-- SUPPLIED RECORDS --
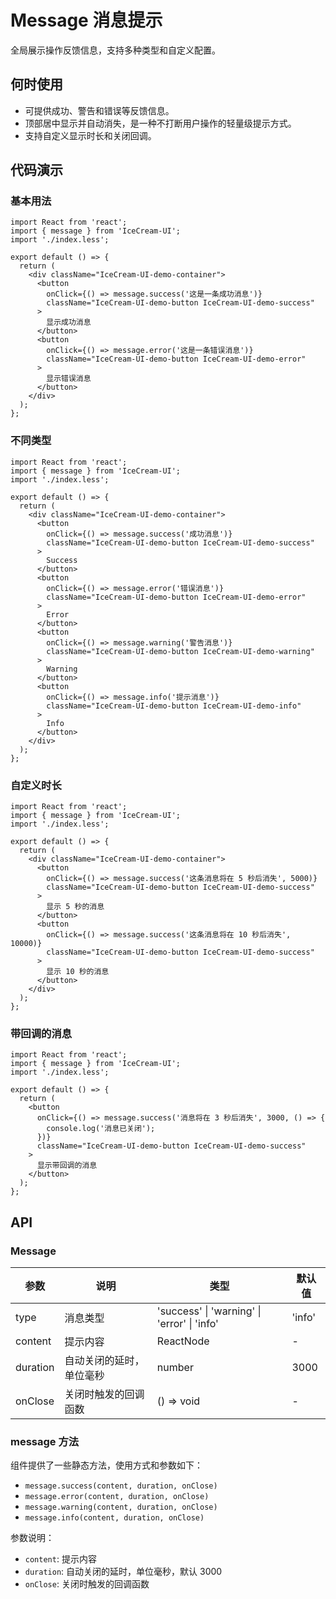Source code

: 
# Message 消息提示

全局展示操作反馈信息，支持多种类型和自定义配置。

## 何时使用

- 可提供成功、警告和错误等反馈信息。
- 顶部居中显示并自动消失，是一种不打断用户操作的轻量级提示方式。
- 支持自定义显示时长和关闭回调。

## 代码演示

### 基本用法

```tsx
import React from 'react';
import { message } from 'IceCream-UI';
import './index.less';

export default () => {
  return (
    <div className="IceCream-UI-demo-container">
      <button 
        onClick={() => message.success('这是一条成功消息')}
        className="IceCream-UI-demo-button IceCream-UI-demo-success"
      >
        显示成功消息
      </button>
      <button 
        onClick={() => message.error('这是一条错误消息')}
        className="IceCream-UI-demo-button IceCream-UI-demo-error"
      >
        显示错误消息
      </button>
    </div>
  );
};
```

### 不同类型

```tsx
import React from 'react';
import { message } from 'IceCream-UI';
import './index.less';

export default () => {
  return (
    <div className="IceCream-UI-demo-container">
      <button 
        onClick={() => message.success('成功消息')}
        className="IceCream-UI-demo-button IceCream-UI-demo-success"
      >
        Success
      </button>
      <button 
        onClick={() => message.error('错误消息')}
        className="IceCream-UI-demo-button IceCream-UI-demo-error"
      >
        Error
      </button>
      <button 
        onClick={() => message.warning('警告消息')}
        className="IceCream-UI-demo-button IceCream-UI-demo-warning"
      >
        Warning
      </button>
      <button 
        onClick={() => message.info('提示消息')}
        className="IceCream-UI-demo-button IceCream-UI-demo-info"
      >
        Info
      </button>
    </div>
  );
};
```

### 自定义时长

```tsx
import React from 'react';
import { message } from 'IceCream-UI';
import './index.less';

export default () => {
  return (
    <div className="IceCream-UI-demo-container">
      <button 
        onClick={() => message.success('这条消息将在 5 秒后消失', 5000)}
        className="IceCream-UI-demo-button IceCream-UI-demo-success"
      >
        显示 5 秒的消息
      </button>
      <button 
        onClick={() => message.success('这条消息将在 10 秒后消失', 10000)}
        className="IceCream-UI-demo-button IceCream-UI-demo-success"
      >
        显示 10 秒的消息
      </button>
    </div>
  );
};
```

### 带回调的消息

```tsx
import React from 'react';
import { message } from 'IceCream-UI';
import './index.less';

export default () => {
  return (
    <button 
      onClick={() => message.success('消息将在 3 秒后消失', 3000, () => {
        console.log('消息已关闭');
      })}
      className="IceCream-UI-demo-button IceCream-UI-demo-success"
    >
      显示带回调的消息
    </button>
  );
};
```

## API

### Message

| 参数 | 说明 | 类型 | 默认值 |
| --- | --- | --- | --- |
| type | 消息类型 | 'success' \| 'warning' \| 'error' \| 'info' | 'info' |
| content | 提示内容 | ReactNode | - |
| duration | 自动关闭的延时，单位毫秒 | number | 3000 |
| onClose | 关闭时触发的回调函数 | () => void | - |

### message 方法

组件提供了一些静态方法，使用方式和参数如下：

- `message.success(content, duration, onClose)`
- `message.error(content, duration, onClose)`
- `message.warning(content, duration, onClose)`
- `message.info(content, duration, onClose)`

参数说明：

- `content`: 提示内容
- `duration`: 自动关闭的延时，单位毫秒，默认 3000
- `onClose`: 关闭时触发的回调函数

* * *

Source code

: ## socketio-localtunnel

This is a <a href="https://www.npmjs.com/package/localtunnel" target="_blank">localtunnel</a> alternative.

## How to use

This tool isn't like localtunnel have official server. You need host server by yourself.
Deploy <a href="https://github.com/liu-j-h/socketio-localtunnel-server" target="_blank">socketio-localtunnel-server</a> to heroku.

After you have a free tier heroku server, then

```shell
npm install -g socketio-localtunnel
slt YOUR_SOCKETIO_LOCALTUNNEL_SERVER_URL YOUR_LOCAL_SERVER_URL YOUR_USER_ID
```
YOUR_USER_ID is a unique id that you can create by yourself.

-- REQUIRED ACTION --
Only lines containing the string "onClose" are needed. Pull each of them out of the records above.

-- SOLUTION BELOW --
| onClose | 关闭时触发的回调函数 | () => void | - |
- `message.success(content, duration, onClose)`
- `message.error(content, duration, onClose)`
- `message.warning(content, duration, onClose)`
- `message.info(content, duration, onClose)`
- `onClose`: 关闭时触发的回调函数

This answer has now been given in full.